The dancing girls of the temples were called devadasis and the temple activity was considered as a means of dedication. In the times of Vijayanagar the entire South India and parts of Orissa came under one rule and by this time the bhakti movement had lost its essence and the temples were the place of grandeur and celebration of events, the dancing girls were more exhibitionistic in their presentation.

The temples of Khajuraho, Bhubaneswar and Puri echoed with the lyrics of poet Jayadeva. The devadasi system in these temples was a living tradition till recently. Later due to factors like economic constraints, tantric practices and free sex enjoyed by the siddhas, jangamas, charanas, patrons and priests, these dancers in the temples were victimised to become public women and they were completely equated with prostitutes. The term devadasi which was used in the divine sense was replaced by the term Bhogastree and dance and music were used as a means of attracting clients.

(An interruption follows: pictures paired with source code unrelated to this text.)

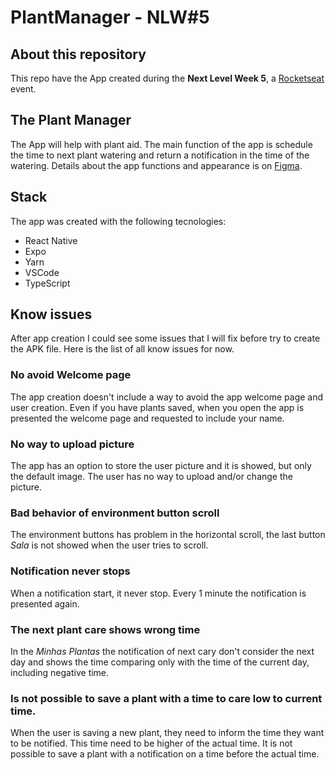 # PlantManager - NLW#5


## About this repository

This repo have the App created during the **Next Level Week 5**, a [Rocketseat](https://rocketseat.com.br/) event.

## The Plant Manager

The App will help with plant aid. The main function of the app is schedule the time to next plant watering and return a notification in the time of the watering. Details about the app functions and appearance is on [Figma](https://www.figma.com/file/GV5PsTewZM8FoizN1lUfw3/PlantManager).

## Stack

The app was created with the following tecnologies:

- React Native
- Expo
- Yarn
- VSCode
- TypeScript

## Know issues

After app creation I could see some issues that I will fix before try to create the APK file. Here is the list of all know issues for now.

### No avoid Welcome page

The app creation doesn't include a way to avoid the app welcome page and user creation. Even if you have plants saved, when you open the app is presented the welcome page and requested to include your name.

### No way to upload picture

The app has an option to store the user picture and it is showed, but only the default image. The user has no way to upload and/or change the picture.

### Bad behavior of environment button scroll

The environment buttons has problem in the horizontal scroll, the last button *Sala* is not showed when the user tries to scroll.

### Notification never stops

When a notification start, it never stop. Every 1 minute the notification is presented again.

### The next plant care shows wrong time

In the *Minhas Plantas* the notification of next cary don't consider the next day and shows the time comparing only with the time of the current day, including negative time.

### Is not possible to save a plant with a time to care low to current time.

When the user is saving a new plant, they need to inform the time they want to be notified. This time need to be higher of the actual time. It is not possible to save a plant with a notification on a time before the actual time.

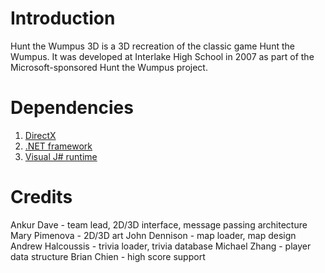 Introduction
============
Hunt the Wumpus 3D is a 3D recreation of the classic game Hunt the Wumpus. It was developed at Interlake High School in 2007 as part of the Microsoft-sponsored Hunt the Wumpus project.

Dependencies
============
1. [DirectX](http://www.microsoft.com/downloads/details.aspx?FamilyID=d2e2cae1-6aef-4a40-bd00-f0fb2a71e99f&displaylang=en)
2. [.NET framework](http://www.microsoft.com/downloads/details.aspx?FamilyID=0856EACB-4362-4B0D-8EDD-AAB15C5E04F5&displaylang=en)
3. [Visual J# runtime](http://www.microsoft.com/downloads/details.aspx?familyid=E9D87F37-2ADC-4C32-95B3-B5E3A21BAB2C&displaylang=en)

Credits
=======
Ankur Dave - team lead, 2D/3D interface, message passing architecture
Mary Pimenova - 2D/3D art
John Dennison - map loader, map design
Andrew Halcoussis - trivia loader, trivia database
Michael Zhang - player data structure
Brian Chien - high score support
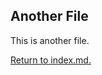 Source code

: ## Another File

This is another file.

[Return to index.md.](https://cubified.github.io/cse15l-lab-reports)
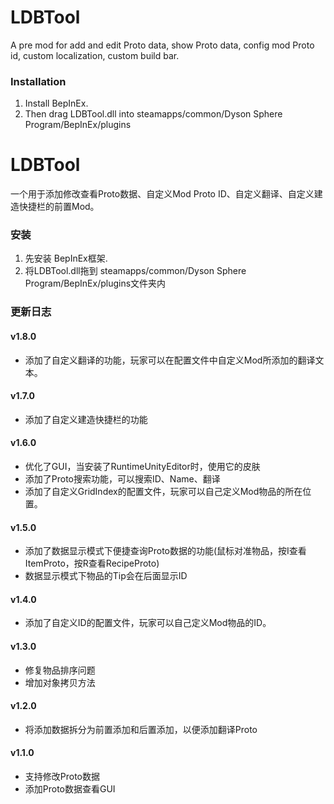 # LDBTool

A pre mod for add and edit Proto data, show Proto data, config mod Proto id, custom localization, custom build bar. 

### Installation

1. Install BepInEx.
2. Then drag LDBTool.dll into steamapps/common/Dyson Sphere Program/BepInEx/plugins

# LDBTool

一个用于添加修改查看Proto数据、自定义Mod Proto ID、自定义翻译、自定义建造快捷栏的前置Mod。

### 安装

1. 先安装 BepInEx框架. 
2. 将LDBTool.dll拖到 steamapps/common/Dyson Sphere Program/BepInEx/plugins文件夹内

### 更新日志
#### v1.8.0
- 添加了自定义翻译的功能，玩家可以在配置文件中自定义Mod所添加的翻译文本。

#### v1.7.0
- 添加了自定义建造快捷栏的功能

#### v1.6.0
- 优化了GUI，当安装了RuntimeUnityEditor时，使用它的皮肤
- 添加了Proto搜索功能，可以搜索ID、Name、翻译
- 添加了自定义GridIndex的配置文件，玩家可以自己定义Mod物品的所在位置。

#### v1.5.0
- 添加了数据显示模式下便捷查询Proto数据的功能(鼠标对准物品，按I查看ItemProto，按R查看RecipeProto)
- 数据显示模式下物品的Tip会在后面显示ID

#### v1.4.0
- 添加了自定义ID的配置文件，玩家可以自己定义Mod物品的ID。

#### v1.3.0
- 修复物品排序问题
- 增加对象拷贝方法

#### v1.2.0
- 将添加数据拆分为前置添加和后置添加，以便添加翻译Proto

#### v1.1.0
- 支持修改Proto数据
- 添加Proto数据查看GUI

The British government in India in order to uplift the women, their emancipation in education and to protect them from social evils abolished the devadasi system. The present Bharatanatyam style finds its substance from the Dassiattam of colonial times. If at all we regard Indian dance as the spectacular contribution to human endeavour we should recall today with great reverence the entire class of devadasis who were the repository of delivering the tradition in most difficult situations from vedic to colonial times.

Classical Dances of INDIA

India offers a number of classical dance forms, each of which can be traced to different parts of the country. Each form represents the culture and
ethos of a particular region or a group of people. The most famous classical forms are BHARATANATYAM of Tamilnad, KATHAKAL Iand MOHINIYATTAM of Kerala, ODISSIof Orissa, KATHAK of Uttarpradesh, KUCHIPUDI of Andhrapradesh and MANIPURI of Manipur. Apart from these classical dance forms, India is particularly rich in folk idioms. Each area has its own special varieties, be they martial, seasonal, ritual, sacrificial or celebratory. It can vary from village to village but they all share a common heritage of myths and symbols. "Folk" in our practice today indicates community and expressions that are spontaneous. The expression is total. There is little difference between verbal and non verbal communication systems and techniques. Their expressions reflect their geographical postponing and their relationship to nature. They may be spontaneous expressions, innocent and done for no commercial gain. The common root of all classical dance forms can be traced to Bharatha's NATYASASTRA. It is a common text for all the Indian dance forms. It contains the different kinds of postures, the mudras or hand movements each depicting a particular meaning, and about the construction of stage , makeup and about orchestra. All dance forms are thus structured around the nine rasas or emotions. hasya (happiness),  krodha (anger),  bhibatsa (disgust), bhaya (fear),  viram (courage),  karuna (compassion),  adbhuta (wonder) and shanta (serenity).